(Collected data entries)
========================
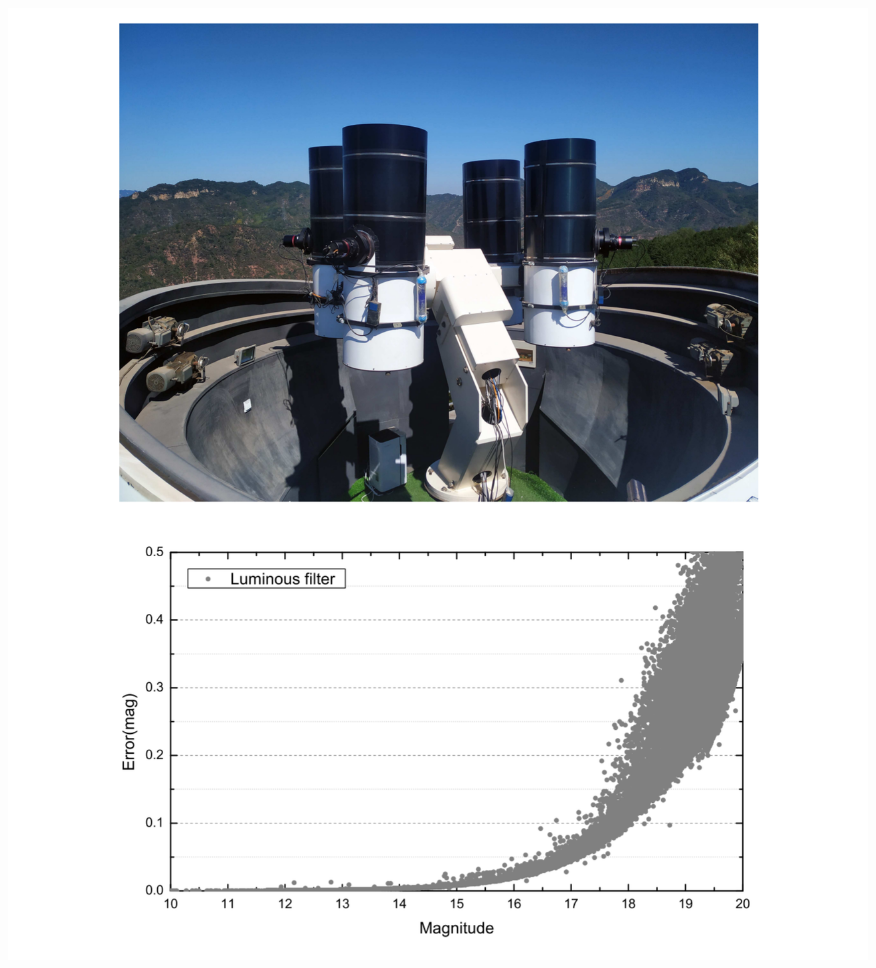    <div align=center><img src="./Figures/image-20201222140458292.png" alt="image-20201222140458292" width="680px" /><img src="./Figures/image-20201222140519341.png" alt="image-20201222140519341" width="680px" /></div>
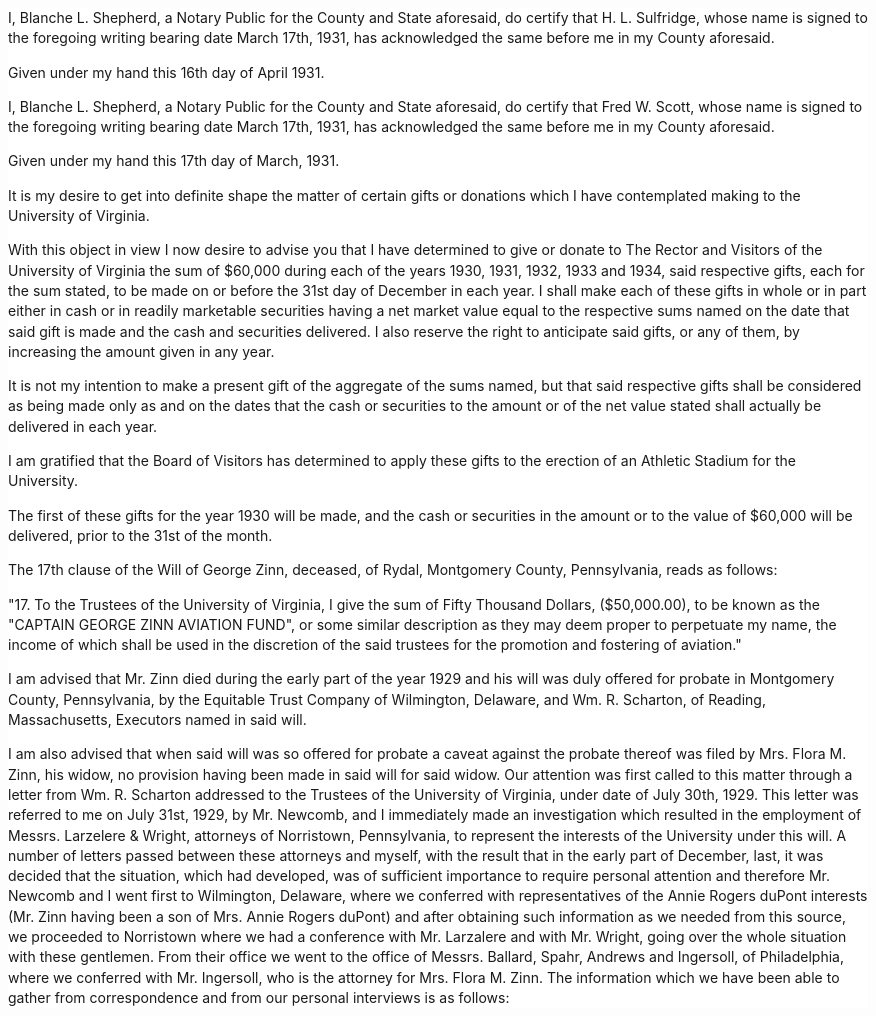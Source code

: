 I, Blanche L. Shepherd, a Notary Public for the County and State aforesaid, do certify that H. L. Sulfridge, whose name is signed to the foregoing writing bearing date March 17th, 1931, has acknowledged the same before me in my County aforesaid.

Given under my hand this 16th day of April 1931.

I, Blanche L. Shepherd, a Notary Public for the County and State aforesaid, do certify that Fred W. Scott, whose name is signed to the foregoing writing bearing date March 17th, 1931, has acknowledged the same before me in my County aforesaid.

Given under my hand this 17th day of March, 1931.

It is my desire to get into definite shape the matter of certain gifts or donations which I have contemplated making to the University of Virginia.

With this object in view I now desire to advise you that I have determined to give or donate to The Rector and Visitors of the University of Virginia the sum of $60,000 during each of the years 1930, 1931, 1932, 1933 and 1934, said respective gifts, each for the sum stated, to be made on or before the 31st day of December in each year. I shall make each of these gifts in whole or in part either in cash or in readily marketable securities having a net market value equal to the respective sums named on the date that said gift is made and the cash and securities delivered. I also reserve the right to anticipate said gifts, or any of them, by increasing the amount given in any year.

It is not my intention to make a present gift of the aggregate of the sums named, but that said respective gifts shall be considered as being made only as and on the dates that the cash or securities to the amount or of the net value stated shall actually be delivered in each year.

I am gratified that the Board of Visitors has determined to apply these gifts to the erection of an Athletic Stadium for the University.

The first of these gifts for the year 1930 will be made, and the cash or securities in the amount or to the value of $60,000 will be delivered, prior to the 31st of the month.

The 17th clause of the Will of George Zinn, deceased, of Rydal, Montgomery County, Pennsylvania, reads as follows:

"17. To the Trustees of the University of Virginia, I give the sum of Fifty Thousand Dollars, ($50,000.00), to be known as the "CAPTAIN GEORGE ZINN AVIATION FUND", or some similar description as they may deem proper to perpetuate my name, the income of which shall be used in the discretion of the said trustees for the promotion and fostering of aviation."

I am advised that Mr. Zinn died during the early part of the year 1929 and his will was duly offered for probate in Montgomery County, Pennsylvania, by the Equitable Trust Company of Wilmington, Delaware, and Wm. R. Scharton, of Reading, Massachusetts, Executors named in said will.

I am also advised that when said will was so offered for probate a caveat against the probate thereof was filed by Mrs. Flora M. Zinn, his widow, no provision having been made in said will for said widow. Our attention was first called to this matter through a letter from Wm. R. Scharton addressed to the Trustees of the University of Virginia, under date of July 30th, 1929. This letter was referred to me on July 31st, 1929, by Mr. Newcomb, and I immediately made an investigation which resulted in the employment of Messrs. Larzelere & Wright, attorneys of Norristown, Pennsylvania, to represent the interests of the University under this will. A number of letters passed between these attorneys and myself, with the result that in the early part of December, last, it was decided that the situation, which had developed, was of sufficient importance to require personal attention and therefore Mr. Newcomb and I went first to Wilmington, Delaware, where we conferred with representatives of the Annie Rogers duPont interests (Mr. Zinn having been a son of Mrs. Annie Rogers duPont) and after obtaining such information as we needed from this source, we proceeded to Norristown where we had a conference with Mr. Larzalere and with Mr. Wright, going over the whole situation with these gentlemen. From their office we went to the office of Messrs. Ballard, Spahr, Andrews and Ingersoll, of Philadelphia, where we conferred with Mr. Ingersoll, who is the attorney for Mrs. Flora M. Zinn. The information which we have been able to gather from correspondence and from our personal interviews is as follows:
========================
Requirement
The data above should be set down again exactly, with the pictures omitted.

Exercise solution
    <div align=center><img src="./Figures/image-20201222140458292.png" alt="image-20201222140458292" width="680px" /><img src="./Figures/image-20201222140519341.png" alt="image-20201222140519341" width="680px" /></div>
Source code

: I, Blanche L. Shepherd, a Notary Public for the County and State aforesaid, do certify that H. L. Sulfridge, whose name is signed to the foregoing writing bearing date March 17th, 1931, has acknowledged the same before me in my County aforesaid.

Given under my hand this 16th day of April 1931.

I, Blanche L. Shepherd, a Notary Public for the County and State aforesaid, do certify that Fred W. Scott, whose name is signed to the foregoing writing bearing date March 17th, 1931, has acknowledged the same before me in my County aforesaid.

Given under my hand this 17th day of March, 1931.

It is my desire to get into definite shape the matter of certain gifts or donations which I have contemplated making to the University of Virginia.

With this object in view I now desire to advise you that I have determined to give or donate to The Rector and Visitors of the University of Virginia the sum of $60,000 during each of the years 1930, 1931, 1932, 1933 and 1934, said respective gifts, each for the sum stated, to be made on or before the 31st day of December in each year. I shall make each of these gifts in whole or in part either in cash or in readily marketable securities having a net market value equal to the respective sums named on the date that said gift is made and the cash and securities delivered. I also reserve the right to anticipate said gifts, or any of them, by increasing the amount given in any year.

It is not my intention to make a present gift of the aggregate of the sums named, but that said respective gifts shall be considered as being made only as and on the dates that the cash or securities to the amount or of the net value stated shall actually be delivered in each year.

I am gratified that the Board of Visitors has determined to apply these gifts to the erection of an Athletic Stadium for the University.

The first of these gifts for the year 1930 will be made, and the cash or securities in the amount or to the value of $60,000 will be delivered, prior to the 31st of the month.

The 17th clause of the Will of George Zinn, deceased, of Rydal, Montgomery County, Pennsylvania, reads as follows:

"17. To the Trustees of the University of Virginia, I give the sum of Fifty Thousand Dollars, ($50,000.00), to be known as the "CAPTAIN GEORGE ZINN AVIATION FUND", or some similar description as they may deem proper to perpetuate my name, the income of which shall be used in the discretion of the said trustees for the promotion and fostering of aviation."

I am advised that Mr. Zinn died during the early part of the year 1929 and his will was duly offered for probate in Montgomery County, Pennsylvania, by the Equitable Trust Company of Wilmington, Delaware, and Wm. R. Scharton, of Reading, Massachusetts, Executors named in said will.

I am also advised that when said will was so offered for probate a caveat against the probate thereof was filed by Mrs. Flora M. Zinn, his widow, no provision having been made in said will for said widow. Our attention was first called to this matter through a letter from Wm. R. Scharton addressed to the Trustees of the University of Virginia, under date of July 30th, 1929. This letter was referred to me on July 31st, 1929, by Mr. Newcomb, and I immediately made an investigation which resulted in the employment of Messrs. Larzelere & Wright, attorneys of Norristown, Pennsylvania, to represent the interests of the University under this will. A number of letters passed between these attorneys and myself, with the result that in the early part of December, last, it was decided that the situation, which had developed, was of sufficient importance to require personal attention and therefore Mr. Newcomb and I went first to Wilmington, Delaware, where we conferred with representatives of the Annie Rogers duPont interests (Mr. Zinn having been a son of Mrs. Annie Rogers duPont) and after obtaining such information as we needed from this source, we proceeded to Norristown where we had a conference with Mr. Larzalere and with Mr. Wright, going over the whole situation with these gentlemen. From their office we went to the office of Messrs. Ballard, Spahr, Andrews and Ingersoll, of Philadelphia, where we conferred with Mr. Ingersoll, who is the attorney for Mrs. Flora M. Zinn. The information which we have been able to gather from correspondence and from our personal interviews is as follows:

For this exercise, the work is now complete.